À l’heure où l’affaire Duhamel, révélée au grand jour par le livre de Camille Kouchner La familia grande, relance la question des violences sexuelles, c’est une parole qui se libère sur des maux difficiles à exprimer.
Prenons la tangente et revenons sur le mouvement #MeToo, un hashtag au chevet des victimes.
Inceste, quand la vérité sort des familles
L’inceste, un crime souvent considéré comme tabou, revient au centre de l’actualité ces derniers temps avec La familia grande, un livre de Camille Kouchner révélant au grand jour l’inceste qu’a subi son frère par leur beau-père Olivier Duhamel. Des faits qui ont entraîné plusieurs polémiques dans l’espace public…

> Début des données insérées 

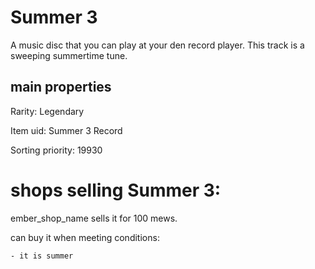 # Summer 3

A music disc that you can play at your den record player. This track is a sweeping summertime tune.

## main properties

Rarity: Legendary

Item uid: Summer 3 Record

Sorting priority: 19930

# shops selling Summer 3:

ember_shop_name sells it for 100 mews.

  can buy it when meeting conditions: 

    - it is summer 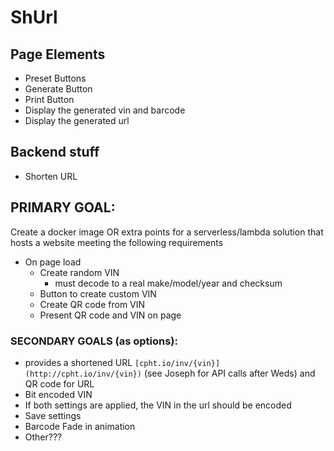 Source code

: # ShUrl
## Page Elements
* Preset Buttons
* Generate Button
* Print Button
* Display the generated vin and barcode
* Display the generated url
## Backend stuff
* Shorten URL
## PRIMARY GOAL:
Create a docker image OR extra points for a serverless/lambda solution that hosts a website meeting the following requirements
- On page load
    - Create random VIN
        - must decode to a real make/model/year and checksum
    - Button to create custom VIN
    - Create QR code from VIN
    - Present QR code and VIN on page
### SECONDARY GOALS (as options):
- provides a shortened URL `[cpht.io/inv/{vin}](http://cpht.io/inv/{vin})` (see Joseph for API calls after Weds) and QR code for URL
- Bit encoded VIN
- If both settings are applied, the VIN in the url should be encoded
- Save settings
- Barcode Fade in animation
- Other???
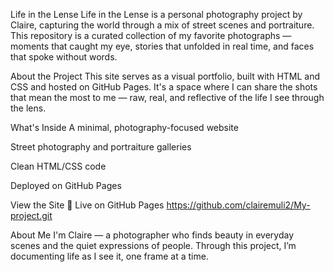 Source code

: Life in the Lense
Life in the Lense is a personal photography project by Claire, capturing the world through a mix of street scenes and portraiture. This repository is a curated collection of my favorite photographs — moments that caught my eye, stories that unfolded in real time, and faces that spoke without words.

About the Project
This site serves as a visual portfolio, built with HTML and CSS and hosted on GitHub Pages. It's a space where I can share the shots that mean the most to me — raw, real, and reflective of the life I see through the lens.

What's Inside
A minimal, photography-focused website

Street photography and portraiture galleries

Clean HTML/CSS code

Deployed on GitHub Pages

View the Site
🔗 Live on GitHub Pages https://github.com/clairemuli2/My-project.git

About Me
I'm Claire — a photographer who finds beauty in everyday scenes and the quiet expressions of people. Through this project, I’m documenting life as I see it, one frame at a time.
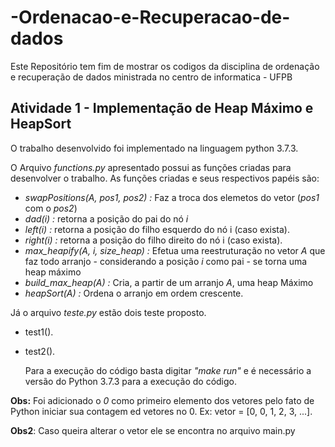 # -Ordenacao-e-Recuperacao-de-dados
Este Repositório tem fim de mostrar os codigos da disciplina de ordenação e recuperação de dados ministrada no centro de informatica - UFPB

## Atividade 1 - Implementação de Heap Máximo e HeapSort
 O trabalho desenvolvido foi implementado na linguagem python 3.7.3.
 
 O Arquivo *functions.py* apresentado possui as funções criadas para desenvolver o trabalho. As funções criadas e seus respectivos papéis são:
 
 - *swapPositions(A, pos1, pos2) :* Faz a troca dos elemetos do vetor (*pos1* com o *pos2*)
 - *dad(i) :* retorna a posição do pai do nó *i*
 - *left(i) :* retorna a posição do filho esquerdo do nó i (caso exista).
 - *right(i) :* retorna a posição do filho direito do nó i (caso exista).
 - *max_heapify(A, i, size_heap) :* Efetua uma reestruturação no vetor *A* que faz todo arranjo - considerando a posição *i* como pai - se torna uma heap máximo
 - *build_max_heap(A) :* Cria, a partir de um arranjo *A*, uma heap Máximo
 - *heapSort(A) :*  Ordena o arranjo em ordem crescente.

 Já o arquivo *teste.py* estão dois teste proposto.

 - test1().
 - test2().

    Para a execução do código basta digitar *"make run"* e é necessário a versão do Python 3.7.3 para a execução do código. 


**Obs:** Foi adicionado o *0* como primeiro elemento dos vetores pelo fato de Python iniciar sua contagem ed vetores no 0. Ex: vetor = [0, 0, 1, 2, 3, ...].

**Obs2**: Caso queira alterar o vetor ele se encontra no arquivo main.py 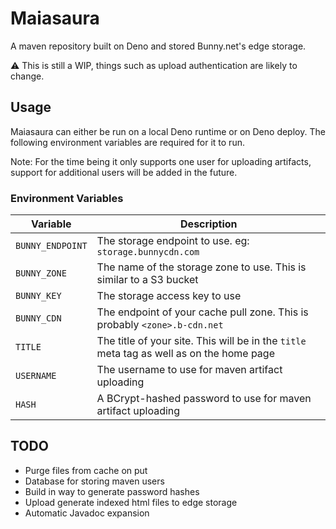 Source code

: # Maiasaura
A maven repository built on Deno and stored Bunny.net's edge storage.

⚠️ This is still a WIP, things such as upload authentication are likely to change.

## Usage
Maiasaura can either be run on a local Deno runtime or on Deno deploy. The following environment variables are required
for it to run.

Note: For the time being it only supports one user for uploading artifacts, support for additional users will be added
in the future.

### Environment Variables

| Variable         | Description                                                                              |
|------------------|------------------------------------------------------------------------------------------|
| `BUNNY_ENDPOINT` | The storage endpoint to use. eg: `storage.bunnycdn.com`                                  |
| `BUNNY_ZONE`     | The name of the storage zone to use. This is similar to a S3 bucket                      |
| `BUNNY_KEY`      | The storage access key to use                                                            |
| `BUNNY_CDN`      | The endpoint of your cache pull zone. This is probably `<zone>.b-cdn.net`                |
| `TITLE`          | The title of your site. This will be in the `title` meta tag as well as on the home page |
| `USERNAME`       | The username to use for maven artifact uploading                                         |
| `HASH`           | A BCrypt-hashed password to use for maven artifact uploading                             |

## TODO
- Purge files from cache on put
- Database for storing maven users
- Build in way to generate password hashes
- Upload generate indexed html files to edge storage
- Automatic Javadoc expansion
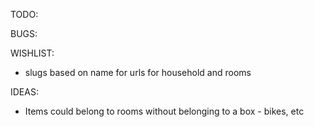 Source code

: TODO:

BUGS:

WISHLIST:

- slugs based on name for urls for household and rooms

IDEAS:

- Items could belong to rooms without belonging to a box - bikes, etc

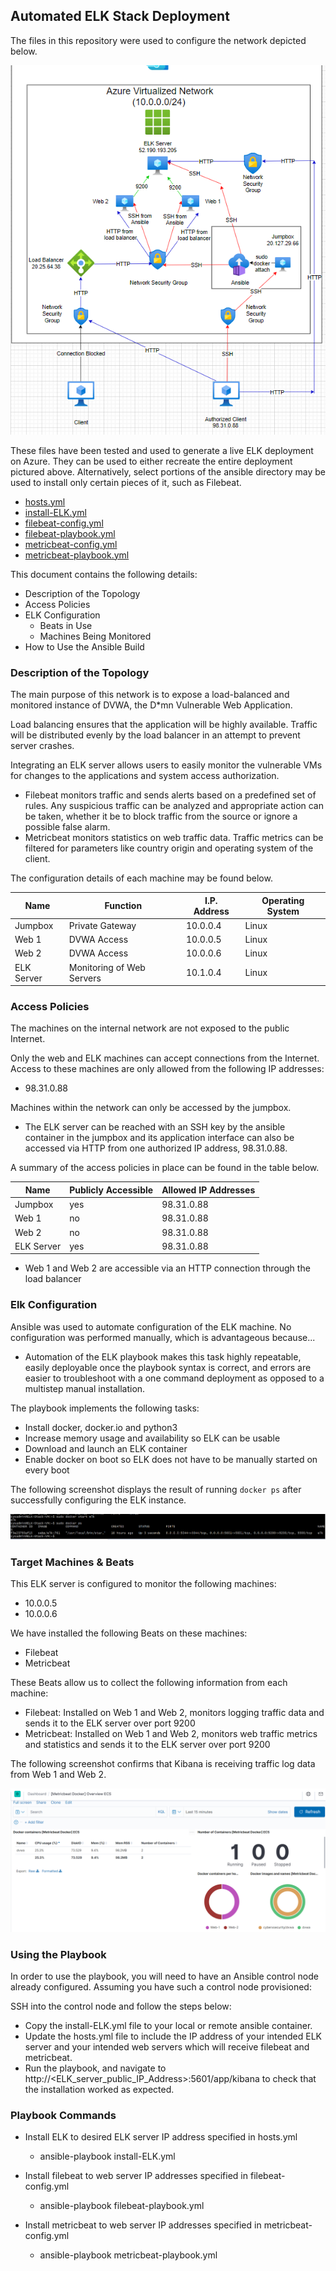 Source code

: ## Automated ELK Stack Deployment

The files in this repository were used to configure the network depicted below.

![Network Diagram](./Diagrams/Week-13-Project-1-Network.png)

These files have been tested and used to generate a live ELK deployment on Azure. They can be used to either recreate the entire deployment pictured above. Alternatively, select portions of the ansible directory may be used to install only certain pieces of it, such as Filebeat.

  - [hosts.yml](./Ansible/hosts.yml)
  - [install-ELK.yml](./Ansible/install-ELK.yml)
  - [filebeat-config.yml](./Ansible/filebeat-config.yml)
  - [filebeat-playbook.yml](./Ansible/filebeat-playbook.yml)
  - [metricbeat-config.yml](./Ansible/metricbeat-config.yml)
  - [metricbeat-playbook.yml](./Ansible/metricbeat-playbook.yml)

This document contains the following details:
- Description of the Topology
- Access Policies
- ELK Configuration
  - Beats in Use
  - Machines Being Monitored
- How to Use the Ansible Build


### Description of the Topology

The main purpose of this network is to expose a load-balanced and monitored instance of DVWA, the D*mn Vulnerable Web Application.

Load balancing ensures that the application will be highly available. Traffic will be distributed evenly by the load balancer in an attempt to prevent server crashes. 

Integrating an ELK server allows users to easily monitor the vulnerable VMs for changes to the applications and system access authorization.
- Filebeat monitors traffic and sends alerts based on a predefined set of rules. Any suspicious traffic can be analyzed and appropriate action can be taken, whether it be to block traffic from the source or ignore a possible false alarm.
- Metricbeat monitors statistics on web traffic data. Traffic metrics can be filtered for parameters like country origin and operating system of the client.

The configuration details of each machine may be found below.

| Name       | Function                  | I.P. Address | Operating System |
|------------|---------------------------|--------------|------------------|
| Jumpbox    | Private Gateway           | 10.0.0.4     | Linux            |
| Web 1      | DVWA Access               | 10.0.0.5     | Linux            |
| Web 2      | DVWA Access               | 10.0.0.6     | Linux            |
| ELK Server | Monitoring of Web Servers | 10.1.0.4     | Linux            |

### Access Policies

The machines on the internal network are not exposed to the public Internet. 

Only the web and ELK machines can accept connections from the Internet. Access to these machines are only allowed from the following IP addresses:
- 98.31.0.88

Machines within the network can only be accessed by the jumpbox.
- The ELK server can be reached with an SSH key by the ansible container in the jumpbox and its application interface can also be accessed via HTTP from one authorized IP address, 98.31.0.88.

A summary of the access policies in place can be found in the table below.

| Name       | Publicly Accessible | Allowed IP Addresses |
|------------|---------------------|----------------------|
| Jumpbox    | yes                 | 98.31.0.88
| Web 1      | no                  | 98.31.0.88  | 20.127.29.66
| Web 2      | no                  | 98.31.0.88  | 20.127.29.66
| ELK Server | yes                 | 98.31.0.88  | 20.127.29.66

- Web 1 and Web 2 are accessible via an HTTP connection through the load balancer

### Elk Configuration

Ansible was used to automate configuration of the ELK machine. No configuration was performed manually, which is advantageous because...
- Automation of the ELK playbook makes this task highly repeatable, easily deployable once the playbook syntax is correct, and errors are easier to troubleshoot with a one command deployment as opposed to a multistep manual installation.

The playbook implements the following tasks:
- Install docker, docker.io and python3
- Increase memory usage and availability so ELK can be usable
- Download and launch an ELK container
- Enable docker on boot so ELK does not have to be manually started on every boot

The following screenshot displays the result of running `docker ps` after successfully configuring the ELK instance.

![Properly deployed and running ELK container](./Diagrams/Running-ELK-Container.png)

### Target Machines & Beats
This ELK server is configured to monitor the following machines:
- 10.0.0.5
- 10.0.0.6

We have installed the following Beats on these machines:
- Filebeat
- Metricbeat

These Beats allow us to collect the following information from each machine:
- Filebeat: Installed on Web 1 and Web 2, monitors logging traffic data and sends it to the ELK server over port 9200
- Metricbeat: Installed on Web 1 and Web 2, monitors web traffic metrics and statistics and sends it to the ELK server over port 9200

The following screenshot confirms that Kibana is receiving traffic log data from Web 1 and Web 2.

![Kibana traffic log data](./Diagrams/Kibana-Receiving-logs-from-Web-1-and-Web-2.PNG)

### Using the Playbook

In order to use the playbook, you will need to have an Ansible control node already configured. Assuming you have such a control node provisioned: 

SSH into the control node and follow the steps below:
- Copy the install-ELK.yml file to your local or remote ansible container.
- Update the hosts.yml file to include the IP address of your intended ELK server and your intended web servers which will receive filebeat and metricbeat.
- Run the playbook, and navigate to http://<ELK_server_public_IP_Address>:5601/app/kibana to check that the installation worked as expected.

### Playbook Commands

- Install ELK to desired ELK server IP address specified in hosts.yml
  - ansible-playbook install-ELK.yml

- Install filebeat to web server IP addresses specified in filebeat-config.yml
  - ansible-playbook filebeat-playbook.yml

- Install metricbeat to web server IP addresses specified in metricbeat-config.yml
  - ansible-playbook metricbeat-playbook.yml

Ces révélations, en plus d’avoir suscité de vives réactions chez les français, ont secoué l’école de Sciences Po. Le directeur, Frédéric Mion, à qui les faits d’inceste concernant Olivier Duhamel avaient été rapportés, était resté sur ce que ces faits avaient d’une rumeur. Aujourd’hui, face à la polémique, il déclare : « Je n’ai pas percuté. Je n’ai pas entendu ce que cette personne cherchait à me dire. J’aurais dû aller trouver Olivier Duhamel. C’était un devoir élémentaire. Je prends toute la responsabilité de ce manque de prudence, mais la faute s’arrête à moi. J’ai été inconséquent et j’ai manqué de discernement. Je suis prêt à l’entendre et à en subir les conséquences. ».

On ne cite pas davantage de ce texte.